> _Exercise instructions_
From the listing below, copy only the lines from the line that contains "Clone our repository" to the line that contains "a separate terminal)", counting those two lines as part of the copy.

***

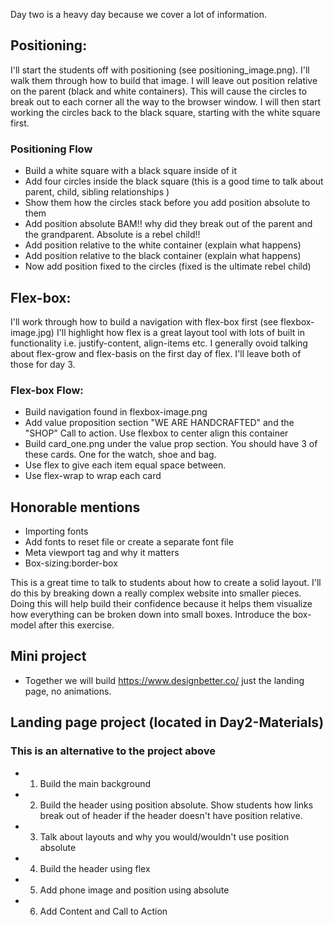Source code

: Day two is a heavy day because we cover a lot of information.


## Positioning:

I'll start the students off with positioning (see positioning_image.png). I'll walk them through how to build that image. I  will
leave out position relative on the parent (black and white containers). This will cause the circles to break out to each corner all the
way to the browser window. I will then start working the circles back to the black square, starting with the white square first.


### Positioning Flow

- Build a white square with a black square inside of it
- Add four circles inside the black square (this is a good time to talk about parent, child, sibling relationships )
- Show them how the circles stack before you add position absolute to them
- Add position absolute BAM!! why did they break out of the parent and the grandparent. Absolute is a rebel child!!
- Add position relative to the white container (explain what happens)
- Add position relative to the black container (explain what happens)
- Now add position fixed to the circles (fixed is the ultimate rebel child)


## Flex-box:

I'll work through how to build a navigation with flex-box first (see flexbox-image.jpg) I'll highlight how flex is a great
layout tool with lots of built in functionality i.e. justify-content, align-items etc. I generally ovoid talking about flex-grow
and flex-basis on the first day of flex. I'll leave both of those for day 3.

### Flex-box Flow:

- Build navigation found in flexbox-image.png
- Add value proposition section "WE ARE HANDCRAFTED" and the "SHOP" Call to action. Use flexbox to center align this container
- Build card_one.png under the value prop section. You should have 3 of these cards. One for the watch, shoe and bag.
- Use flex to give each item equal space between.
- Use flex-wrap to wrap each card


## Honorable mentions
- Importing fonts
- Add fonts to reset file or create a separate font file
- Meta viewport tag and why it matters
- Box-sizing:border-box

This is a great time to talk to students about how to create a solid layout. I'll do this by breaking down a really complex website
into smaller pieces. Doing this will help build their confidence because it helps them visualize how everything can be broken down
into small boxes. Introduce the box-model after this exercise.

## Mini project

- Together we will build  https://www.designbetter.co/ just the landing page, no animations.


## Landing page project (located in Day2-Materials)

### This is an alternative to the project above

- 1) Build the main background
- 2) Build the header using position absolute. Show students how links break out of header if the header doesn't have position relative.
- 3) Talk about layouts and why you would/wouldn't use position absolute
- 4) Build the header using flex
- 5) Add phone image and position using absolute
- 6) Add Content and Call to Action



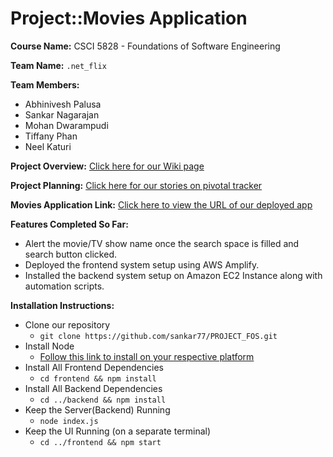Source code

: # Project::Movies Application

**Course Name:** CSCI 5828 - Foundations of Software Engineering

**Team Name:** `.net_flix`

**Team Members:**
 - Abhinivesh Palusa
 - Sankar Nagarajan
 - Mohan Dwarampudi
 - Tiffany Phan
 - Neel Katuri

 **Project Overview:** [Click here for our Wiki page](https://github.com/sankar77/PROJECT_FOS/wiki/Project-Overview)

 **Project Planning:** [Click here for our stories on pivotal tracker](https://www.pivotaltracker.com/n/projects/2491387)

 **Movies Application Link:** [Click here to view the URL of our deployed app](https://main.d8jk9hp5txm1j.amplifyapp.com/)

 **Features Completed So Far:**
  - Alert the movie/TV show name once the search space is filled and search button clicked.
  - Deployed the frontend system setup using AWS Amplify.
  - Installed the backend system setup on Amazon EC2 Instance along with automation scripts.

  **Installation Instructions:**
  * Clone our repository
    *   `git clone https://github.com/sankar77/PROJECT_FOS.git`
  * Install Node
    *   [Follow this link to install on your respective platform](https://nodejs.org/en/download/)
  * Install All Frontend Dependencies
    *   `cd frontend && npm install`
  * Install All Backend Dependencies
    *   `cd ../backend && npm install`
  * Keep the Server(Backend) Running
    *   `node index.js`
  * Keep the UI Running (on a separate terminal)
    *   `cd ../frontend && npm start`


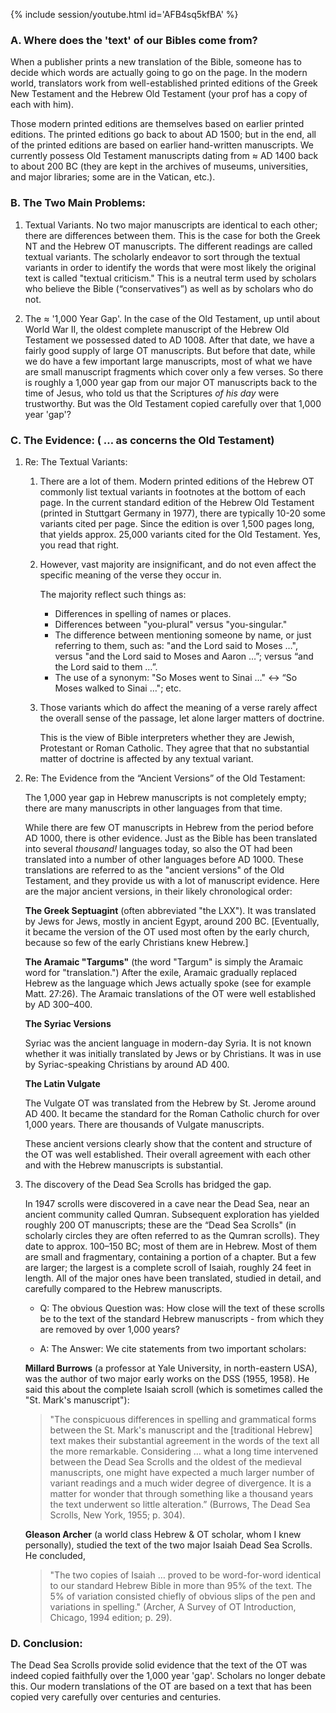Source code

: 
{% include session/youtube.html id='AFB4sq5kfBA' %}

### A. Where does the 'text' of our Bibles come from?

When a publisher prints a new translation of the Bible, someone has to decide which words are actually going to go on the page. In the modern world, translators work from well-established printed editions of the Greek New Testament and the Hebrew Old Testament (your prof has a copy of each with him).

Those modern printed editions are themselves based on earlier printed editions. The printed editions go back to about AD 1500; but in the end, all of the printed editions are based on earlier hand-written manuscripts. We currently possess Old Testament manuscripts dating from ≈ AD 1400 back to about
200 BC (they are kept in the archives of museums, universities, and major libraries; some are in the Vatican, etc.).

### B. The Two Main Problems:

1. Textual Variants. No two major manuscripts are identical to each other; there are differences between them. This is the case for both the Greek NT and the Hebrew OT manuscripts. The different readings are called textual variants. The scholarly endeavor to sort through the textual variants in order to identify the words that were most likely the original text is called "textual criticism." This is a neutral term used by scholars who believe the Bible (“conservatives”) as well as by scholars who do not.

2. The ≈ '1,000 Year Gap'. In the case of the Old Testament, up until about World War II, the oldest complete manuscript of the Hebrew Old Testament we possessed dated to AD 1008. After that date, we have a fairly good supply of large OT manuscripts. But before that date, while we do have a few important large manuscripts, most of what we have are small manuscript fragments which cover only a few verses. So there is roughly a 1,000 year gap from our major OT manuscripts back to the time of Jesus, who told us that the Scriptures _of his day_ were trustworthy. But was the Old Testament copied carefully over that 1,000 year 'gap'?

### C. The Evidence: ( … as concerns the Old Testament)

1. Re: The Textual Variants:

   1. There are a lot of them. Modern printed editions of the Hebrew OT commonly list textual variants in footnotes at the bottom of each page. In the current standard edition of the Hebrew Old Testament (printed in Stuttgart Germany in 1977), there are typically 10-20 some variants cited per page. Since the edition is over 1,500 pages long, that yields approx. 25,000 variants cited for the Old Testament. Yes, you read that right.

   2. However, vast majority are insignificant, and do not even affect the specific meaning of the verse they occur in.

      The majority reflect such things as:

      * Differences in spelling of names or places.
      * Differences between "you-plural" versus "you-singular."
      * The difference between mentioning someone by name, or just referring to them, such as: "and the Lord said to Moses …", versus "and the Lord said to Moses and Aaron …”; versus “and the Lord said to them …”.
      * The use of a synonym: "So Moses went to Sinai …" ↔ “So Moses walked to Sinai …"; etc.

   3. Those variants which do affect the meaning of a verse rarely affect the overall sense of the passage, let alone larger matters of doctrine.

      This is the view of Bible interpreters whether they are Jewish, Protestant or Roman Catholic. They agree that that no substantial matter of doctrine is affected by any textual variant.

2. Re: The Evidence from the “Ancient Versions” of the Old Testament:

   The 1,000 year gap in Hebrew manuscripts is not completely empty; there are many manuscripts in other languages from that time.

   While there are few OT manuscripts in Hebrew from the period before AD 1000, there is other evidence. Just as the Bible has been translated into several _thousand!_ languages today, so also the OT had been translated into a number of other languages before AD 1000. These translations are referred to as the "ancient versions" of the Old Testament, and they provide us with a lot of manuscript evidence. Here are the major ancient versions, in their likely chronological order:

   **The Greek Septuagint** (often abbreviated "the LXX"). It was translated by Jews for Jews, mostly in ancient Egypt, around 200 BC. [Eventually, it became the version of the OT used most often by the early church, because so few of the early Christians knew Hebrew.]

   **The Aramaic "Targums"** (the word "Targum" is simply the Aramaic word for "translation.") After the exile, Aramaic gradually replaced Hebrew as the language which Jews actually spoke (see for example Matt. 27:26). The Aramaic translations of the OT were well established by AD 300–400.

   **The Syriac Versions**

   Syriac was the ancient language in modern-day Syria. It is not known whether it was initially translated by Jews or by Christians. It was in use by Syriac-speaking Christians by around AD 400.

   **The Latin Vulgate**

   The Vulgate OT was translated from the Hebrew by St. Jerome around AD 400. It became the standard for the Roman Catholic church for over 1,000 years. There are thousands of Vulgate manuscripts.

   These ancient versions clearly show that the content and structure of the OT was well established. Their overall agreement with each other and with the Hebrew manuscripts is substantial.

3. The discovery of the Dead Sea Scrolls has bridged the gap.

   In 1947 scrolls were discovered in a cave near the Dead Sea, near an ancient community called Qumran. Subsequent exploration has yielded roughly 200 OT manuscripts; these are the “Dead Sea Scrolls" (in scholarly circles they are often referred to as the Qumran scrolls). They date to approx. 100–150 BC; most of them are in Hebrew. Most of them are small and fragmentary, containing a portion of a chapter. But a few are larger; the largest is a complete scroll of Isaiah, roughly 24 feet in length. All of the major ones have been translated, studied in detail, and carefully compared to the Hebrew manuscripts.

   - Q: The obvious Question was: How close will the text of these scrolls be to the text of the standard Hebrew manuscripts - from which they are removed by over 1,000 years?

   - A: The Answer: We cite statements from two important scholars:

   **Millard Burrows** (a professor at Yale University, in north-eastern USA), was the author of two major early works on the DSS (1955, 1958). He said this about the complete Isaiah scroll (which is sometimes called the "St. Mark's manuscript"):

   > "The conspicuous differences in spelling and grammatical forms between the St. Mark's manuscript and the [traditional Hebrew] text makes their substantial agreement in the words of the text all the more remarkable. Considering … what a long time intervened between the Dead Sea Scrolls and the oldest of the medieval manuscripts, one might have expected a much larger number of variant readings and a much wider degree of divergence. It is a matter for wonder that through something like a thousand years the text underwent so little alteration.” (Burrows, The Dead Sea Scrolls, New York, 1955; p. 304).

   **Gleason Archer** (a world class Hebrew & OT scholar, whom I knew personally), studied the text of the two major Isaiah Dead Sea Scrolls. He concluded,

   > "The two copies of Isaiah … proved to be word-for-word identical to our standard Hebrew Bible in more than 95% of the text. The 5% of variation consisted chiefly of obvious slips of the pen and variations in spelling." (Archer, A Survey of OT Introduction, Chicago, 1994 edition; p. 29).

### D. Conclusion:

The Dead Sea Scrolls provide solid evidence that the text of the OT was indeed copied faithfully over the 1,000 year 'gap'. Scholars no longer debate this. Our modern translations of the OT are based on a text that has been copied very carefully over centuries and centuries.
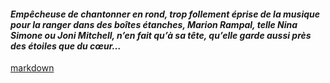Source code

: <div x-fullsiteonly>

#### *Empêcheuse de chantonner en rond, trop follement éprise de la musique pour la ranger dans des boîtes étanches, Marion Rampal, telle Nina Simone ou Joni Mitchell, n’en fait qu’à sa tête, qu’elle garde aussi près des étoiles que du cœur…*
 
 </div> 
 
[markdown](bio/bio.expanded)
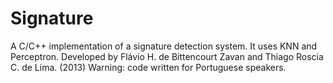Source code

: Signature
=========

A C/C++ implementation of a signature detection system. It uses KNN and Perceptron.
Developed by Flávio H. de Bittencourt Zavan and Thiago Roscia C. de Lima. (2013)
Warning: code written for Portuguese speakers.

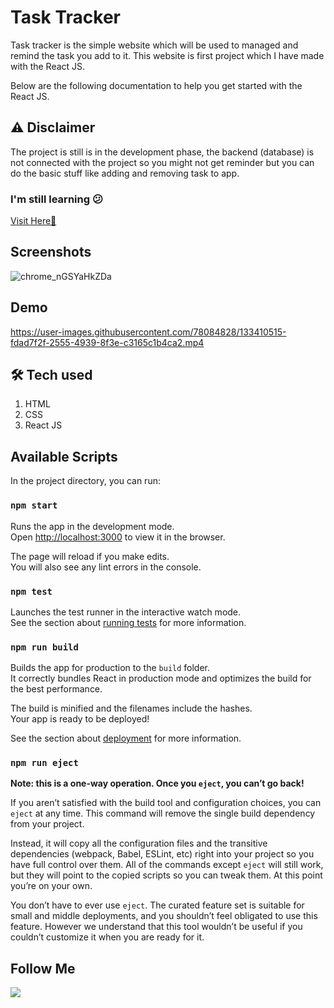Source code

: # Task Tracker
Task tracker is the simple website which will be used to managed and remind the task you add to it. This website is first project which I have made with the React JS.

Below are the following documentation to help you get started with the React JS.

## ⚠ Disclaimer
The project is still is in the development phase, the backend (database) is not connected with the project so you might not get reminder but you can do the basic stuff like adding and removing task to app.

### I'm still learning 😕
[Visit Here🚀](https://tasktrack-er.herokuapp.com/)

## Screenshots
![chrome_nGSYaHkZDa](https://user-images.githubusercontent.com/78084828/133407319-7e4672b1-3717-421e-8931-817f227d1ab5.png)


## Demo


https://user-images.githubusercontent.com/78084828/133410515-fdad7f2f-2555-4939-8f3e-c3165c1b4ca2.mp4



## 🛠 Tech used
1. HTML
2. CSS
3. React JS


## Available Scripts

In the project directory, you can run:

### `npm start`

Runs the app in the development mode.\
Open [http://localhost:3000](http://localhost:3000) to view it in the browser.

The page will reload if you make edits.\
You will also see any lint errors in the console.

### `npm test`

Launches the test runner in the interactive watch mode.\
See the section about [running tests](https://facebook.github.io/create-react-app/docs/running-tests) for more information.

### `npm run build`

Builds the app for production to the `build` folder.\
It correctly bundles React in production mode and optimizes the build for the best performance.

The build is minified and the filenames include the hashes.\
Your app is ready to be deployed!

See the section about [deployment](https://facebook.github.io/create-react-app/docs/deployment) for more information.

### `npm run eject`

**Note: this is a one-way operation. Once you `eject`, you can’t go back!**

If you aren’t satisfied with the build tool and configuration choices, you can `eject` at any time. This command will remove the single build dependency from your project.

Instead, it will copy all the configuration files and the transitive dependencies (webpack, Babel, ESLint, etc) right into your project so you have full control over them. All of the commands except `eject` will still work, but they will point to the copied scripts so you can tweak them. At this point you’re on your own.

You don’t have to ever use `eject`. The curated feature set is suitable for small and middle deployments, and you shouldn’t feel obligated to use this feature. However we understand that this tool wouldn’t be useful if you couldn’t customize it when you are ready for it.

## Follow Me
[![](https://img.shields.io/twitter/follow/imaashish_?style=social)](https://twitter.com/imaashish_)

***

> _Task solution_
  * Clone our repository
    *   `git clone https://github.com/sankar77/PROJECT_FOS.git`
  * Install Node
    *   [Follow this link to install on your respective platform](https://nodejs.org/en/download/)
  * Install All Frontend Dependencies
    *   `cd frontend && npm install`
  * Install All Backend Dependencies
    *   `cd ../backend && npm install`
  * Keep the Server(Backend) Running
    *   `node index.js`
  * Keep the UI Running (on a separate terminal)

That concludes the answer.